- [TASK GOAL] Where the string "AxiosError" appears in a line of the material below, copy that line.

# # # # # # #

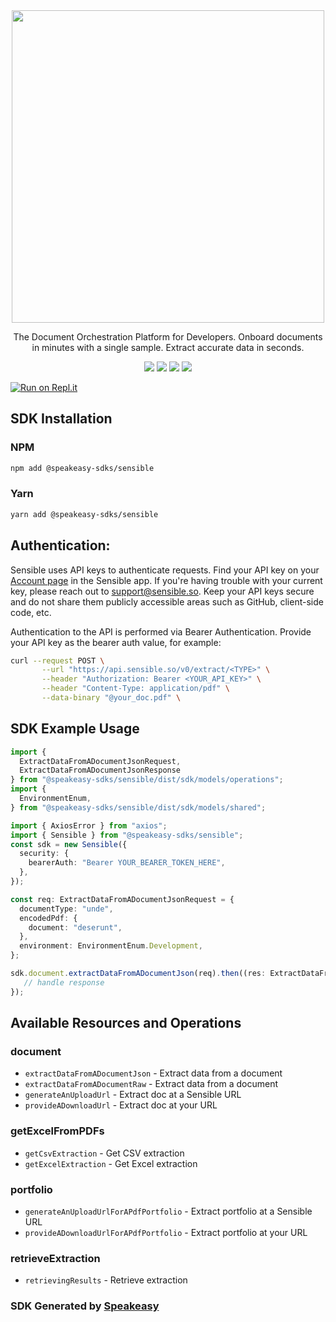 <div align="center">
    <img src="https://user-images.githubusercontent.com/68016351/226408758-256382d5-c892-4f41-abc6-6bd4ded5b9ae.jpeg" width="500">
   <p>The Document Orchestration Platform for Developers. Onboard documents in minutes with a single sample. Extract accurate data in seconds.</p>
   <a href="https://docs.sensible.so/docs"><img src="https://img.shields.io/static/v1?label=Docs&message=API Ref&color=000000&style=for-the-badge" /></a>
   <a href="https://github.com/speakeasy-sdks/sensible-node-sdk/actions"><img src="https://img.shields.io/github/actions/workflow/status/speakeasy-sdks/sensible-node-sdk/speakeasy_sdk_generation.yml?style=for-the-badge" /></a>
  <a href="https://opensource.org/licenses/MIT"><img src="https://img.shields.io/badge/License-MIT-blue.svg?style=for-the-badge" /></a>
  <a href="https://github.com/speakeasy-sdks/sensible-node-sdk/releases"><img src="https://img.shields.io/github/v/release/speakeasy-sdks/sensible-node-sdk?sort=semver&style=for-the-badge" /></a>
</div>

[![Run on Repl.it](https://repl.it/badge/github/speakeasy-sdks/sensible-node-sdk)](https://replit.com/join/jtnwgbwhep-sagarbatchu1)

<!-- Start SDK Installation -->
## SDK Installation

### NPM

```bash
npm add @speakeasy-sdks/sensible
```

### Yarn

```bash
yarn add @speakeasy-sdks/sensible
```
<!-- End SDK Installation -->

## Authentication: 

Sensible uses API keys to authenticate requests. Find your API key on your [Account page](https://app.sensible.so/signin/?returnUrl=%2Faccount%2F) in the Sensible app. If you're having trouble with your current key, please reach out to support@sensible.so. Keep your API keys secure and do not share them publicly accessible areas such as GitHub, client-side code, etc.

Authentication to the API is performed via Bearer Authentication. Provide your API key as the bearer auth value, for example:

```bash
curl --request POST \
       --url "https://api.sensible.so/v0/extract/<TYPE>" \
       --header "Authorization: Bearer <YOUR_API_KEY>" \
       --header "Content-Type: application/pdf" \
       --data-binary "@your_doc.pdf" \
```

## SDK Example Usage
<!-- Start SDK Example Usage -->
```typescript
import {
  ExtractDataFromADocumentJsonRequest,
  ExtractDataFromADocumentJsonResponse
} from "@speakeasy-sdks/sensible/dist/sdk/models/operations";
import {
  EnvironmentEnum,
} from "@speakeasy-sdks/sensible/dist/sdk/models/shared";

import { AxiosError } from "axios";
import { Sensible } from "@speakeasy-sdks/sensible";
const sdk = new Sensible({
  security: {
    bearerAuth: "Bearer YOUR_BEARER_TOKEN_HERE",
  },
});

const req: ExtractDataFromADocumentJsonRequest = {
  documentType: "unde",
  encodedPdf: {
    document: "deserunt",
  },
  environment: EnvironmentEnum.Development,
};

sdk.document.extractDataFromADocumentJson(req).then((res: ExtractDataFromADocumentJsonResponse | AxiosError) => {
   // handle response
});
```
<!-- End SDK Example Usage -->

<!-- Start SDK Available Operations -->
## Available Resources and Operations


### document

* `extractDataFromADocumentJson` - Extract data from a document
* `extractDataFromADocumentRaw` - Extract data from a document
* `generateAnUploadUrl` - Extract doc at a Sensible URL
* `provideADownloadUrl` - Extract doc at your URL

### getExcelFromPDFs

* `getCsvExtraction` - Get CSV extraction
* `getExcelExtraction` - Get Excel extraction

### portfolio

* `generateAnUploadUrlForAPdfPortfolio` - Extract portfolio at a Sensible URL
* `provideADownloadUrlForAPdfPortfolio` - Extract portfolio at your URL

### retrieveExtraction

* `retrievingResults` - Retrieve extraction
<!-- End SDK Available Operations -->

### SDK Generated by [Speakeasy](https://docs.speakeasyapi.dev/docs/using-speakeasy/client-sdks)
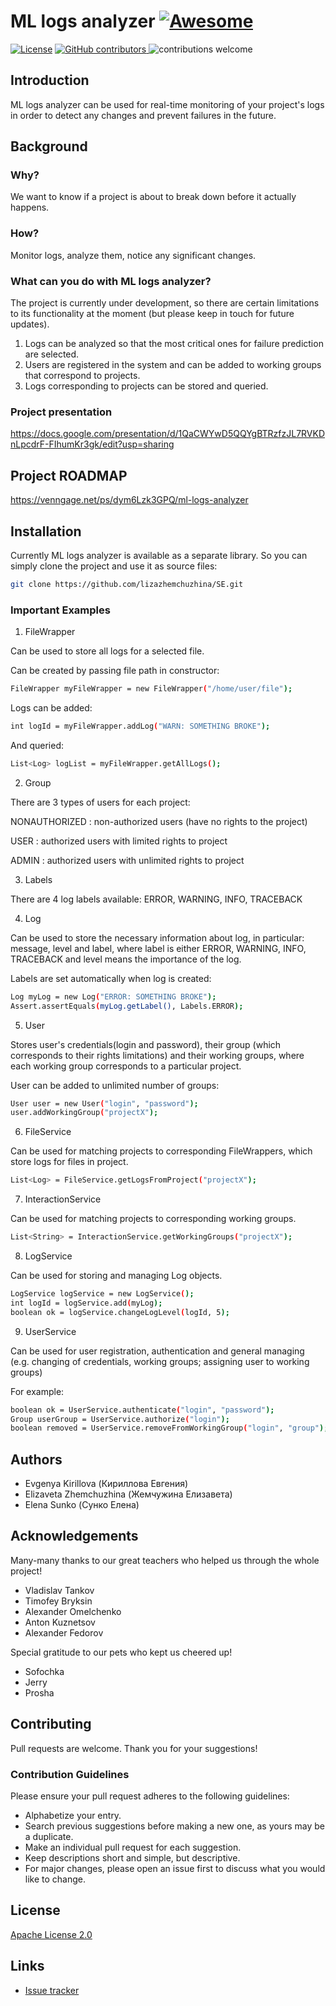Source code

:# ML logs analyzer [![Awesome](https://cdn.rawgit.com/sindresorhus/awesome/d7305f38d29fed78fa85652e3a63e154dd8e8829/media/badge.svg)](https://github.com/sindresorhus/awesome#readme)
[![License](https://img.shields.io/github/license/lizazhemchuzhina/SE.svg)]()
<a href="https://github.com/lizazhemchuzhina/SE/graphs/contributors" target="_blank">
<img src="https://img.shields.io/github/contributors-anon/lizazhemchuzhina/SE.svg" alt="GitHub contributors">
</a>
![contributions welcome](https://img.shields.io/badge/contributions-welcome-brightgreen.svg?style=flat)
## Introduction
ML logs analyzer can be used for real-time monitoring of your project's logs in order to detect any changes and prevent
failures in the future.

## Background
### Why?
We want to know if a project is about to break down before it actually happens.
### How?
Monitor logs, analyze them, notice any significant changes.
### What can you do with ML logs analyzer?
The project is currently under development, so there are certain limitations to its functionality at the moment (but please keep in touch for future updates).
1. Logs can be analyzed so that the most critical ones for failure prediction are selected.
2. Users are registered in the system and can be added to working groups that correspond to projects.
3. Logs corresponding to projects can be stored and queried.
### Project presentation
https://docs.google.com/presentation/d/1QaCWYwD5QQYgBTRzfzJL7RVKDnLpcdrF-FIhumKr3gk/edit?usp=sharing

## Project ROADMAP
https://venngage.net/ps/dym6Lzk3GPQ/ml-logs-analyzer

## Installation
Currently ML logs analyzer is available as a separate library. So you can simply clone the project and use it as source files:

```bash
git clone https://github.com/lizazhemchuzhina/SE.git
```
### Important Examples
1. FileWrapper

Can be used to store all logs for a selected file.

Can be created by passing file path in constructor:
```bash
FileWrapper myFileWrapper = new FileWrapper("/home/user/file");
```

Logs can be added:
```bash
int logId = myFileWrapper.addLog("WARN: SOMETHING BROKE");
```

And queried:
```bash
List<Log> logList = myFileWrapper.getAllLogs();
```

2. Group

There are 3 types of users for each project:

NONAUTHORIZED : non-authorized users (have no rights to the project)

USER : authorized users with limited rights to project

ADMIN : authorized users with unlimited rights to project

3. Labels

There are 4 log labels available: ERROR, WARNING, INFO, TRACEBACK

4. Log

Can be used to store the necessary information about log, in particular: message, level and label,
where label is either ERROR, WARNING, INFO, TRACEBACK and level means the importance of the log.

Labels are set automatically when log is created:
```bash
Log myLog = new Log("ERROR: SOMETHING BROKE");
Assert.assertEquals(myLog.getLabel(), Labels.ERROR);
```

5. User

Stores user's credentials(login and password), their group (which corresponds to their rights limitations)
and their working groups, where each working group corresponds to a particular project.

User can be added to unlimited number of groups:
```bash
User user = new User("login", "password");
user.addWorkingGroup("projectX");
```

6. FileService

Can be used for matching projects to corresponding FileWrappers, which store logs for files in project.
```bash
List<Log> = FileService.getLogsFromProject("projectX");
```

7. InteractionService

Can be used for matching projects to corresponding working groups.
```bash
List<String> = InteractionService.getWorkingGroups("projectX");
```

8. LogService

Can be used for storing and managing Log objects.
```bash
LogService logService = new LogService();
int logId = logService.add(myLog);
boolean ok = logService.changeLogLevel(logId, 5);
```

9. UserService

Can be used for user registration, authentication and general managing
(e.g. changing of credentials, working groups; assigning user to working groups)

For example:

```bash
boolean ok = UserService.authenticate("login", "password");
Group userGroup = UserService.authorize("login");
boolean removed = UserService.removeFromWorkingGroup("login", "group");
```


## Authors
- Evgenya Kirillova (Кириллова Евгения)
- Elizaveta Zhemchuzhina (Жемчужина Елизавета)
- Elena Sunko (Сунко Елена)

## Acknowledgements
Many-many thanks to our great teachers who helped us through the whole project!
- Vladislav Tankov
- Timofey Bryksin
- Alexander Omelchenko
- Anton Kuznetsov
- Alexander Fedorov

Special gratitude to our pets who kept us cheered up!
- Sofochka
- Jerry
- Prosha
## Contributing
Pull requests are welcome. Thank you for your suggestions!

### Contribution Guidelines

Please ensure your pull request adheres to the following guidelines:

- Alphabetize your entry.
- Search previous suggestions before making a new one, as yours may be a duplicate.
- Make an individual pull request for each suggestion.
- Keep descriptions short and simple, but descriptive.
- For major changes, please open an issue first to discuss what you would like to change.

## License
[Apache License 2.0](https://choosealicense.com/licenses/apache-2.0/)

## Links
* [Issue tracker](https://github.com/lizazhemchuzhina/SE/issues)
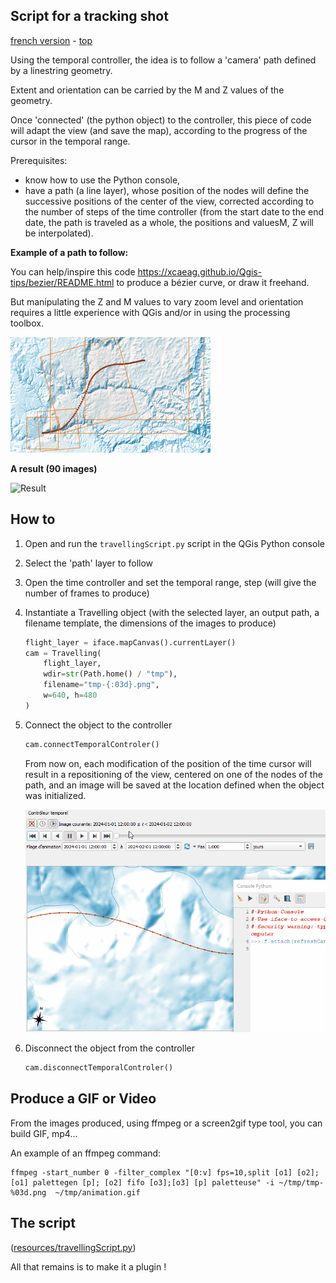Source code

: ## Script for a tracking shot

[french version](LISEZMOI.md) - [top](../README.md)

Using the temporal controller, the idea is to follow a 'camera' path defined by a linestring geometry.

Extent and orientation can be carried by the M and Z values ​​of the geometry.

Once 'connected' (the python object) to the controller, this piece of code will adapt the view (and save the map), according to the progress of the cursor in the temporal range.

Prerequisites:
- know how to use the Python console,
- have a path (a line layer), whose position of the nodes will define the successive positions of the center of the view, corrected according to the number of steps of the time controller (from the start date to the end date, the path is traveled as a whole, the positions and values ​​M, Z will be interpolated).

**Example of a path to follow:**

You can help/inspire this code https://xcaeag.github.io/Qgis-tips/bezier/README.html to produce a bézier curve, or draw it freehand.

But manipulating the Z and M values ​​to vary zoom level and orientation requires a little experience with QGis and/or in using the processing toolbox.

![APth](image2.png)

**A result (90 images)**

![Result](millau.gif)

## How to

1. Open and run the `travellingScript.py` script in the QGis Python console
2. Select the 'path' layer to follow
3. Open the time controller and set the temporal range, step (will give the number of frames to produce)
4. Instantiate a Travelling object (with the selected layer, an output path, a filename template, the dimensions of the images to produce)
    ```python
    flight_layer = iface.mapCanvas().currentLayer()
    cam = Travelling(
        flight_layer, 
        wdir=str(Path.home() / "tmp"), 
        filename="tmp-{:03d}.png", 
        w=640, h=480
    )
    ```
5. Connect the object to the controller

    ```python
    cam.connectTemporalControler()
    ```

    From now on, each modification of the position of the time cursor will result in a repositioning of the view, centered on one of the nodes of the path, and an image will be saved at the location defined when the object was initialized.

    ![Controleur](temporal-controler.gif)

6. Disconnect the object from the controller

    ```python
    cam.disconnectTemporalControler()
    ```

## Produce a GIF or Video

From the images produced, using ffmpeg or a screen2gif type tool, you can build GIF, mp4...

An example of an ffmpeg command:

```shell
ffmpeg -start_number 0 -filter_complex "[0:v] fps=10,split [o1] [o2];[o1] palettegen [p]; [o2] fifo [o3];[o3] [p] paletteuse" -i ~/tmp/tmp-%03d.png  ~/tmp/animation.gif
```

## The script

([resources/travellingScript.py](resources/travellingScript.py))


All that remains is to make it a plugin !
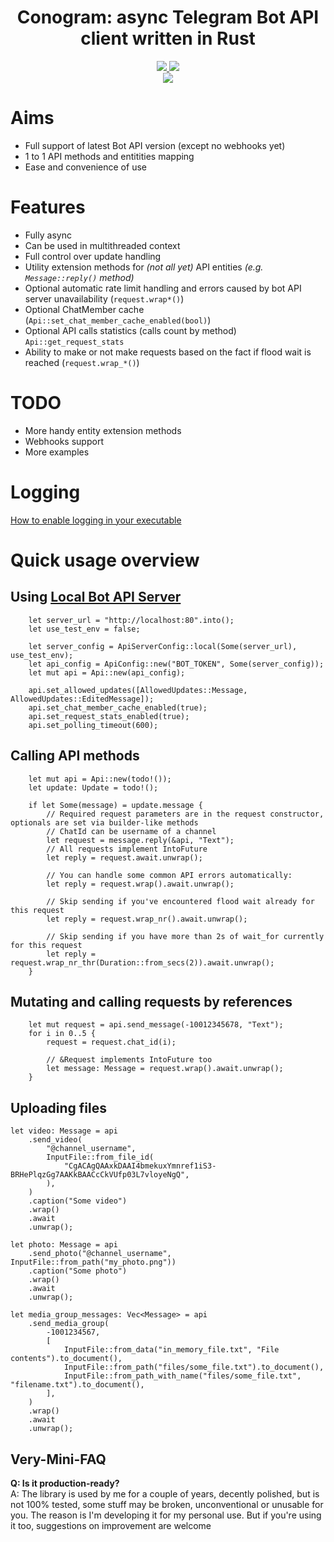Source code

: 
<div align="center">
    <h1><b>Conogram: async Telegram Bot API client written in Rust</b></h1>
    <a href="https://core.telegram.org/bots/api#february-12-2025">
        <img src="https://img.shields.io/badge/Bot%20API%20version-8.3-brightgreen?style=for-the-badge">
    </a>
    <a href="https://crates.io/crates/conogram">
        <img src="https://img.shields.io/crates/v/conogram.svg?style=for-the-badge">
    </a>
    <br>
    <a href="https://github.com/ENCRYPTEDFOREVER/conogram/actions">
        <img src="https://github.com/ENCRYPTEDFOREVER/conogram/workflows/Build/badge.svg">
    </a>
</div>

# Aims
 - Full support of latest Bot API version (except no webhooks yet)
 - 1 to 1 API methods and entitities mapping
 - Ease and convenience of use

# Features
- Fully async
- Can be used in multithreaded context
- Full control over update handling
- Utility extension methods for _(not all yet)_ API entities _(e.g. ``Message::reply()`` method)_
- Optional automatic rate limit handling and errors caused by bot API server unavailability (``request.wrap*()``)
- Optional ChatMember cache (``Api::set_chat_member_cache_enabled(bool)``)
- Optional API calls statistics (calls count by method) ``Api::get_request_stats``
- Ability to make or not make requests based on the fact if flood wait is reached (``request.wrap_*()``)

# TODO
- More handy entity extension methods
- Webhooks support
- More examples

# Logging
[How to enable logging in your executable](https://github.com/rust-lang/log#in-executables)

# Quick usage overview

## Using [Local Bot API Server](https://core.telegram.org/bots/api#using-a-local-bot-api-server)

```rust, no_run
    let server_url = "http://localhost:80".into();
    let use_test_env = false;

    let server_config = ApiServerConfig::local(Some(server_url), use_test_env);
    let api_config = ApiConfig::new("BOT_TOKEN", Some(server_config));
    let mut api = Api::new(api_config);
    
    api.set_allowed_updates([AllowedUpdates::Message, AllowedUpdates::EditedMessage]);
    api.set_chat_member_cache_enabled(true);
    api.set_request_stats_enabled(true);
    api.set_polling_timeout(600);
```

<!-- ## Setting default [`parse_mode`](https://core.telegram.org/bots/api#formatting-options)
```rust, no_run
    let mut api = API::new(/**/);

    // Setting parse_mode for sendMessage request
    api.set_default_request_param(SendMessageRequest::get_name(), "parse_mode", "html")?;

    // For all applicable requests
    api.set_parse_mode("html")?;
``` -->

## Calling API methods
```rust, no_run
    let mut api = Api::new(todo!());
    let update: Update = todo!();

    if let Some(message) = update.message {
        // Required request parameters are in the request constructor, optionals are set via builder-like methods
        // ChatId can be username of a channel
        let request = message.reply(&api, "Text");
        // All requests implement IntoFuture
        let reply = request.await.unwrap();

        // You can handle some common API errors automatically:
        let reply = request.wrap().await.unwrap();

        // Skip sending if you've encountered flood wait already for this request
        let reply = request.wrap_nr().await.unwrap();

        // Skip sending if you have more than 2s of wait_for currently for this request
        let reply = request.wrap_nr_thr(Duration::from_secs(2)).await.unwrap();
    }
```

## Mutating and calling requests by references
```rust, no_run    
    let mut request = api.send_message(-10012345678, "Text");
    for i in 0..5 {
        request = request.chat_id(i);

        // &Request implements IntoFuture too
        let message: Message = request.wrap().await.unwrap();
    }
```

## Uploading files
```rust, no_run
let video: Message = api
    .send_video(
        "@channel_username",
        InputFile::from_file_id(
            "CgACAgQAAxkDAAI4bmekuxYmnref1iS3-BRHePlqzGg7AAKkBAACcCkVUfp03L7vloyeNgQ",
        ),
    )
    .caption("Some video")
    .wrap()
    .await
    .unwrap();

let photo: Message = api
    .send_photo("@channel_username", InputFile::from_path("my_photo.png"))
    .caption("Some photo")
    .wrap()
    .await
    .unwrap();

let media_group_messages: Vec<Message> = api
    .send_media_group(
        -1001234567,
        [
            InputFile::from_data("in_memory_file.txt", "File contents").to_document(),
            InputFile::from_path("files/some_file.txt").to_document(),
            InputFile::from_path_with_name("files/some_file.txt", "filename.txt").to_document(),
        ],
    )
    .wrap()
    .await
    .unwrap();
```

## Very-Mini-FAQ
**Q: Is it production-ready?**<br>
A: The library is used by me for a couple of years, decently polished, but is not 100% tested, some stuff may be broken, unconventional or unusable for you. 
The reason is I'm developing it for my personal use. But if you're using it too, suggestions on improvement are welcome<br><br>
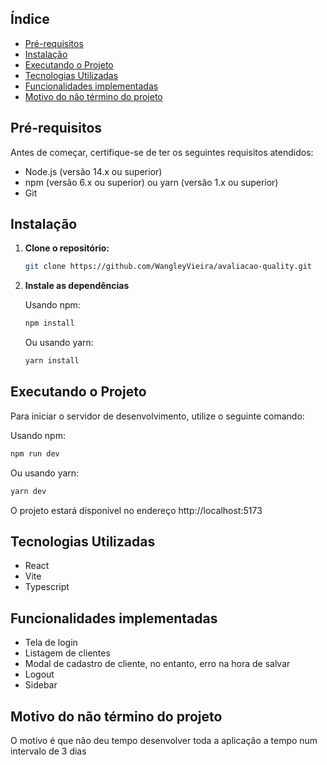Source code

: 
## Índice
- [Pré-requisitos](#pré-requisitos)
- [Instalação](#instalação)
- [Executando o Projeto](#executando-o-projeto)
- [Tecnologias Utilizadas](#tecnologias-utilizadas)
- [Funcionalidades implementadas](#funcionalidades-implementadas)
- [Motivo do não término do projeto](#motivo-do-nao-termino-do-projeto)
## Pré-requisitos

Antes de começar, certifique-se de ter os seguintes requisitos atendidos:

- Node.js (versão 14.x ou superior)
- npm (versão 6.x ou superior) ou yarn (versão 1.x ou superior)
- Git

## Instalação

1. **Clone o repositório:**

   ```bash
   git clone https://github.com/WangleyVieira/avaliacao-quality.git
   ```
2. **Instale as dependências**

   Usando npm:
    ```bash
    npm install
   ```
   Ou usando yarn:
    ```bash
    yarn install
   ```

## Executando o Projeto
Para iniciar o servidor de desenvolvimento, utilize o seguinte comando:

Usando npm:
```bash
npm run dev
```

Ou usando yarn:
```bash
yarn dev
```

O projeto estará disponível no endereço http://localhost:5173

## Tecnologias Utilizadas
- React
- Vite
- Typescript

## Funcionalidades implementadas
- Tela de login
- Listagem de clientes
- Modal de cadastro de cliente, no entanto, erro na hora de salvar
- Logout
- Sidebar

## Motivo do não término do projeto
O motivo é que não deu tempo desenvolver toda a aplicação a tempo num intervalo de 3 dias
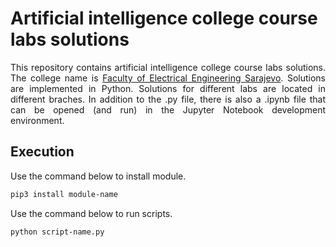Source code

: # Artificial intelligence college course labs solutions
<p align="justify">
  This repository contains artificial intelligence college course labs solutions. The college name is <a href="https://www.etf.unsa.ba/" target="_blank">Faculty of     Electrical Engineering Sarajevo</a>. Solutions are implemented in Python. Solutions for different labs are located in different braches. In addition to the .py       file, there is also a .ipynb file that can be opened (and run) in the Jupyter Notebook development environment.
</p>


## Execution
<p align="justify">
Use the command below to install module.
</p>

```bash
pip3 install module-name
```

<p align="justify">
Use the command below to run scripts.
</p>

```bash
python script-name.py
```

# # # # # # #

- [YOUR RESPONSE]
import { AxiosError } from "axios";
sdk.document.extractDataFromADocumentJson(req).then((res: ExtractDataFromADocumentJsonResponse | AxiosError) => {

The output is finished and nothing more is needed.